Het protocol van overeenstemming voorziet ook in de spreiding van deze maatregelen in de tijd, tussen 2021 en 2025.
Het Brussels Hoofdstedelijk Gewest neemt de kostprijs van het sectorale akkoord voor het grootste deel op zich, dankzij een financiering die elk jaar zal toenemen tot een maximumbedrag van 56,3 miljoen euro bereikt wordt vanaf 2024. Dit is een aanzienlijke inspanning ten voordele van de personeelsleden van de Brusselse plaatselijke besturen, van wie de barema's sinds 2009 niet meer waren opgetrokken.

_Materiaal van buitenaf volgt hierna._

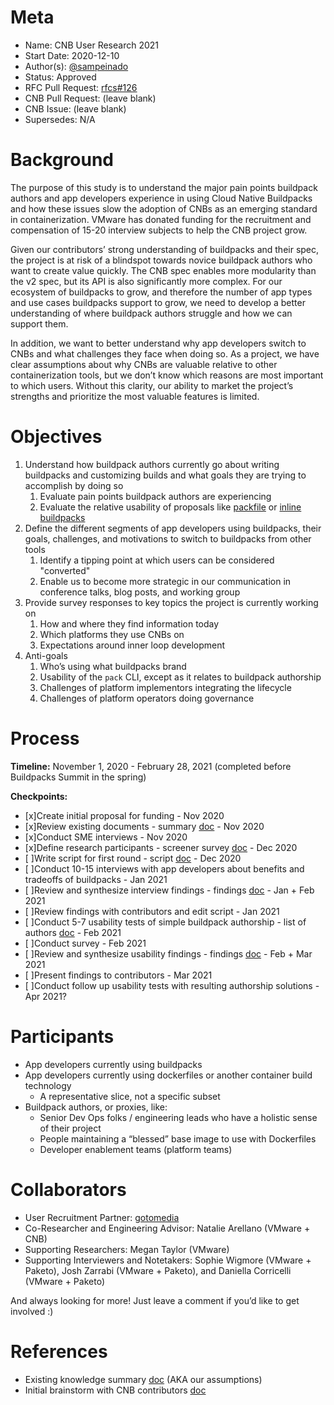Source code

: # Meta
[meta]: #meta
- Name: CNB User Research 2021
- Start Date: 2020-12-10
- Author(s): [@sampeinado](@sampeinado)
- Status: Approved
- RFC Pull Request: [rfcs#126](https://github.com/buildpacks/rfcs/pull/126)
- CNB Pull Request: (leave blank)
- CNB Issue: (leave blank)
- Supersedes: N/A

# Background
The purpose of this study is to understand the major pain points buildpack authors and app developers experience in using Cloud Native Buildpacks and how these issues slow the adoption of CNBs as an emerging standard in containerization. VMware has donated funding for the recruitment and compensation of 15-20 interview subjects to help the CNB project grow. 
 
Given our contributors’ strong understanding of buildpacks and their spec, the project is at risk of a blindspot towards novice buildpack authors who want to create value quickly. The CNB spec enables more modularity than the v2 spec, but its API is also significantly more complex. For our ecosystem of buildpacks to grow, and therefore the number of app types and use cases buildpacks support to grow, we need to develop a better understanding of where buildpack authors struggle and how we can support them. 
 
In addition, we want to better understand why app developers switch to CNBs and what challenges they face when doing so. As a project, we have clear assumptions about why CNBs are valuable relative to other containerization tools, but we don’t know which reasons are most important to which users. Without this clarity, our ability to market the project’s strengths and prioritize the most valuable features is limited. 

# Objectives
1. Understand how buildpack authors currently go about writing buildpacks and customizing builds and what goals they are trying to accomplish by doing so
    1. Evaluate pain points buildpack authors are experiencing
    1. Evaluate the relative usability of proposals like [packfile](https://github.com/sclevine/packfile) or [inline buildpacks](https://github.com/kr/heroku-buildpack-inline)
1. Define the different segments of app developers using buildpacks, their goals, challenges, and motivations to switch to buildpacks from other tools
    1. Identify a tipping point at which users can be considered "converted"
    1. Enable us to become more strategic in our communication in conference talks, blog posts, and working group
1. Provide survey responses to key topics the project is currently working on
    1. How and where they find information today
    1. Which platforms they use CNBs on
    1. Expectations around inner loop development
1. Anti-goals
    1. Who’s using what buildpacks brand
    1. Usability of the `pack` CLI, except as it relates to buildpack authorship
    1. Challenges of platform implementors integrating the lifecycle
    1. Challenges of platform operators doing governance

# Process
**Timeline:** 
November 1, 2020 - February 28, 2021 (completed before Buildpacks Summit in the spring)
 
**Checkpoints:**
- [x]Create initial proposal for funding - Nov 2020
- [x]Review existing documents - summary [doc](https://docs.google.com/document/d/1gEVCykAN2j4Ha6NzwHt1m5J1Jtdh16Riio1w3me7peY/edit#)  - Nov 2020
- [x]Conduct SME interviews - Nov 2020
- [x]Define research participants - screener survey [doc](https://docs.google.com/document/d/12PQsupIn3I50xC0AzC3ouLKY10V8KpbYh8Vnh8jiK6s/edit) - Dec 2020
- [ ]Write script for first round - script [doc](https://docs.google.com/document/d/1rn7ojSXJNbYSzn8p4kaLNGFkT_5Q_zeD03cdZ5h-JlM/edit) - Dec 2020
- [ ]Conduct 10-15 interviews with app developers about benefits and tradeoffs of buildpacks - Jan 2021
- [ ]Review and synthesize interview findings -  findings [doc](https://docs.google.com/document/d/1anR_uma7ajr51xfvZAJsSSE5P2-bjPlL6EEBWz8pfTQ/edit#heading=h.7uxlulg7055g) - Jan + Feb 2021
- [ ]Review findings with contributors and edit script - Jan 2021
- [ ]Conduct 5-7 usability tests of simple buildpack authorship - list of authors [doc](https://docs.google.com/document/d/12PQsupIn3I50xC0AzC3ouLKY10V8KpbYh8Vnh8jiK6s/edit) - Feb 2021
- [ ]Conduct survey - Feb 2021
- [ ]Review and synthesize usability findings -  findings [doc](https://docs.google.com/document/d/1anR_uma7ajr51xfvZAJsSSE5P2-bjPlL6EEBWz8pfTQ/edit#heading=h.7uxlulg7055g) - Feb + Mar 2021
- [ ]Present findings to contributors - Mar 2021
- [ ]Conduct follow up usability tests with resulting authorship solutions - Apr 2021?


# Participants
- App developers currently using buildpacks 
- App developers currently using dockerfiles or another container build technology
  - A representative slice, not a specific subset 
- Buildpack authors, or proxies, like:
  - Senior Dev Ops folks / engineering leads who have a holistic sense of their project
  - People maintaining a “blessed” base image to use with Dockerfiles
  - Developer enablement teams (platform teams)


# Collaborators
- User Recruitment Partner: [gotomedia](https://www.gotomedia.com/)
- Co-Researcher and Engineering Advisor: Natalie Arellano (VMware + CNB)
- Supporting Researchers: Megan Taylor (VMware)
- Supporting Interviewers and Notetakers: Sophie Wigmore (VMware + Paketo), Josh Zarrabi (VMware + Paketo), and Daniella Corricelli (VMware + Paketo)
 
And always looking for more! Just leave a comment if you’d like to get involved :)

# References
- Existing knowledge summary [doc](https://docs.google.com/document/d/1gEVCykAN2j4Ha6NzwHt1m5J1Jtdh16Riio1w3me7peY/edit#) (AKA our assumptions)
- Initial brainstorm with CNB contributors [doc](https://docs.google.com/document/d/1IqFLsLbVucqi3JnzEeliLZKQwTUe4GdHXk1PrpNqRb0/edit#)
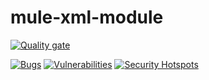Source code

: # mule-xml-module
[![Quality gate](https://sonarqube.kbuild.msap.io/api/project_badges/quality_gate?project=mule-core-extensions-mule-xml-module&token=sqb_69c7f971542324c4faebd51e6b3aaa247fb5cf4a)](https://sonarqube.kbuild.msap.io/dashboard?id=mule-core-extensions-mule-xml-module)


[![Bugs](https://sonarqube.kbuild.msap.io/api/project_badges/measure?project=mule-core-extensions-mule-xml-module&metric=bugs&token=sqb_69c7f971542324c4faebd51e6b3aaa247fb5cf4a)](https://sonarqube.kbuild.msap.io/dashboard?id=mule-core-extensions-mule-xml-module)
[![Vulnerabilities](https://sonarqube.kbuild.msap.io/api/project_badges/measure?project=mule-core-extensions-mule-xml-module&metric=vulnerabilities&token=sqb_69c7f971542324c4faebd51e6b3aaa247fb5cf4a)](https://sonarqube.kbuild.msap.io/dashboard?id=mule-core-extensions-mule-xml-module)
[![Security Hotspots](https://sonarqube.kbuild.msap.io/api/project_badges/measure?project=mule-core-extensions-mule-xml-module&metric=security_hotspots&token=sqb_69c7f971542324c4faebd51e6b3aaa247fb5cf4a)](https://sonarqube.kbuild.msap.io/dashboard?id=mule-core-extensions-mule-xml-module)
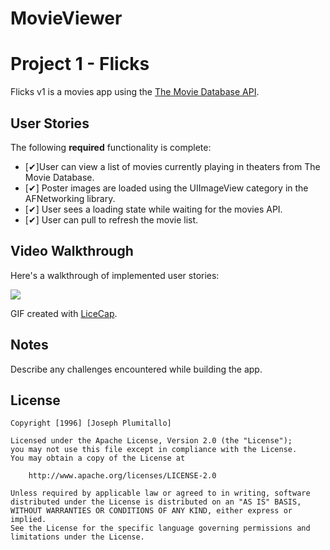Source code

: # MovieViewer

# Project 1 - Flicks

Flicks v1 is a movies app using the [The Movie Database API](http://docs.themoviedb.apiary.io/#).

## User Stories

The following **required** functionality is complete:

- [✔]User can view a list of movies currently playing in theaters from The Movie Database.
- [✔] Poster images are loaded using the UIImageView category in the AFNetworking library.
- [✔] User sees a loading state while waiting for the movies API.
- [✔] User can pull to refresh the movie list.


## Video Walkthrough 

Here's a walkthrough of implemented user stories:

<img src='http://i.imgur.com/E03sgMU.gif' />

GIF created with [LiceCap](http://www.cockos.com/licecap/).

## Notes

Describe any challenges encountered while building the app.

## License

    Copyright [1996] [Joseph Plumitallo]

    Licensed under the Apache License, Version 2.0 (the "License");
    you may not use this file except in compliance with the License.
    You may obtain a copy of the License at

        http://www.apache.org/licenses/LICENSE-2.0

    Unless required by applicable law or agreed to in writing, software
    distributed under the License is distributed on an "AS IS" BASIS,
    WITHOUT WARRANTIES OR CONDITIONS OF ANY KIND, either express or implied.
    See the License for the specific language governing permissions and
    limitations under the License.
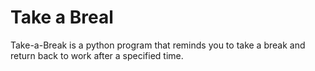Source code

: # Take a Breal
Take-a-Break is a python program that reminds you to take a break and return back to work after a specified time.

In het kader van zijn opdrachten organiseert Brussel Plaatselijke Besturen de werkzaamheden van het comité C en volgt ze op. Dit comité is opgericht bij de wet de betrekkingen tussen de overheid en de vakbonden van haar personeel (de collectieve arbeidsverhoudingen in de overheidssector) te regelen, en is bevoegd voor de provinciale en plaatselijke overheidsdiensten. In het Brussels Hoofdstedelijk Gewest wordt in het comité C, onderafdeling "Brussels Hoofdstedelijk Gewest", onderhandeld over de beleidsinitiatieven van de Brusselse regering die betrekking hebben op het personeel van de plaatselijke besturen.
Op praktisch vlak neemt de directie Lokaal Personeel van BPB het secretariaat van het comité C waar en ziet ze toe op de naleving van de procedures waarin het vakbondsstatuut voorziet. Ze biedt ook technische expertise bij de onderhandelingen, waarbij ze de opdracht kan krijgen de verschillende voorstellen te analyseren op haalbaarheid en financiële weerslag. In dit kader heeft BPB veel voorbereidend werk verricht, wat de concretisering van het sectorale akkoord 2021-2025 vlotter heeft doen verlopen. De directie heeft namelijk de barema's bij de Brusselse plaatselijke besturen vergeleken met die bij de Waalse en Vlaamse plaatselijke besturen, om zo de loonkloof ten nadele van de Brusselse personeelsleden te objectiveren. Op basis daarvan heeft BPB ook de kostprijs geraamd van de baremaverhogingen en de andere maatregelen die de regering overwoog, zoals de verlenging van de weddeschalen, de invoering van een tweede pensioenpijler voor de contractuele medewerkers of de veralgemening van de maaltijdcheques.
Vervolgens zal het bestuur ook een belangrijke rol spelen bij de uitvoering van het sectorale akkoord, enerzijds via de verspreiding van de informatie en het advies bij de gemeentebesturen, en anderzijds via de controle die ze uitoefent in het kader van het administratieve toezicht. Daarnaast zal BPB ook het beheer op zich nemen van de geplande gewestelijke subsidies om de uitvoering van het akkoord te ondersteunen.